May 6, 2004 (Ira Pilgrim)
An incompetent person is someone who is always making mistakes.
A competent person has already made them all.
At the tender age of 20, I was a laboratory technician in an army hospital in Europe. One day, I was cross-matching some blood for a transfusion. I switched the numbers of two bottles of blood. Fortunately, the pathologist caught the mistake before the blood left the lab. If he hadn't, I probably would have killed one of those patients. I was shattered. The pathologist, an older man, wasn't. From then on, all blood for transfusion had to be approved by him, Major Tolstoy, or by me, Private Pilgrim, before the blood left the lab. Why me? He figured that I had made the mistake and would not be likely to make it again. What's more, I would know what kinds of mistakes to look for. He was a lot wiser than I ever gave him credit for.
For most of my life, I was very intolerant of mistakes. My favorite expressions were "He should have known better! and "He doesn't know what he's doing!" I don't feel that way any more. I now know that even the best make mistakes. The greatest performers muff lines and crack notes. Of course, parachutists make fewer mistakes than most of us; their motto is "If at first you don't succeed, never mind!"
Perfection is an unusual occurrence. The only way to avoid mistakes is to do nothing but the simplest tasks. Even then, people make mistakes because they might be tired or distracted.
I still have little tolerance for people who make mistakes and deny that they made them. I expect a mechanic who makes a mistake on my car to fix it free. I also try to find experienced people who make fewer mistakes, rather than beginners; but that's not always possible. The best mechanics no longer lube cars, change tires or fix flats.
I heard a professor of surgery say, at a staff meeting, "We killed that man. If we had done things differently, he would still be alive." I was so impressed that, when I needed surgery, he was the man I went to. In contrast, I knew a surgeon who never made mistakes. His patients died, but it was never his fault.
Making mistakes is simply human. We all make them and we have to make them in order to learn. The reason that older people make fewer mistakes than younger ones is because they attempt fewer new things and have already made most of the mistakes in those things that they know how to do.
The space ship Voyager 1, which left Earth in 1977 and is still traveling in space, was almost error free, not because the people who designed and built it didn't make mistakes, but because they checked everything many many many times, and caught most of those mistakes before that incredible machine took off. They also expected failures and built in lots of redundancy; duplicate systems and systems that had lots of overlap.
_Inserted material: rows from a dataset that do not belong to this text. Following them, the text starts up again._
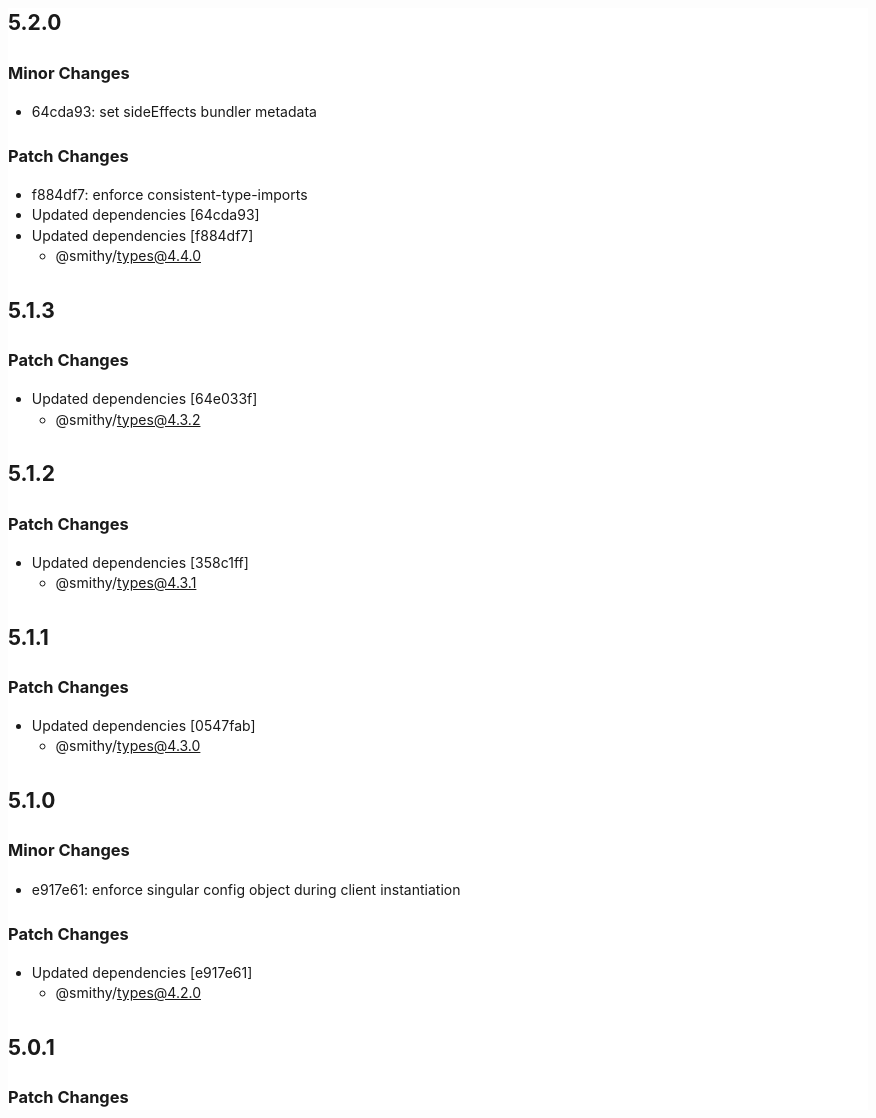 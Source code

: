 ## 5.2.0

### Minor Changes

- 64cda93: set sideEffects bundler metadata

### Patch Changes

- f884df7: enforce consistent-type-imports
- Updated dependencies [64cda93]
- Updated dependencies [f884df7]
  - @smithy/types@4.4.0

## 5.1.3

### Patch Changes

- Updated dependencies [64e033f]
  - @smithy/types@4.3.2

## 5.1.2

### Patch Changes

- Updated dependencies [358c1ff]
  - @smithy/types@4.3.1

## 5.1.1

### Patch Changes

- Updated dependencies [0547fab]
  - @smithy/types@4.3.0

## 5.1.0

### Minor Changes

- e917e61: enforce singular config object during client instantiation

### Patch Changes

- Updated dependencies [e917e61]
  - @smithy/types@4.2.0

## 5.0.1

### Patch Changes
I once dated a woman who was a professional musician. One day I was picking out a tune on her piano and it occurred to me that the noise that I was making might be bothering her. I asked her if it did. She answered that she had a different ear for children, amateurs and professionals. In fact she had many different ears for people with varying degrees of competence. Now I also think that way, and my expectations for a grandchild who pounds nails into a board is different from my expectations for an apprentice carpenter, which is different from what I expect of a journeyman. And I always expect people to make mistakes. Only computers don't make mistakes. They have glitches.
My current attitude about mistakes doesn't just apply to automobile mechanics and carpenters. It applies to everyone including presidents, physicians, journalists, editors, teachers, school board members, school superintendents and heads of corporations.
In fact, usually the bigger the person, the bigger the mistake.
It would be nice, wouldn't it, if the people who make errors that kill lots of people didn't make them? It sure would!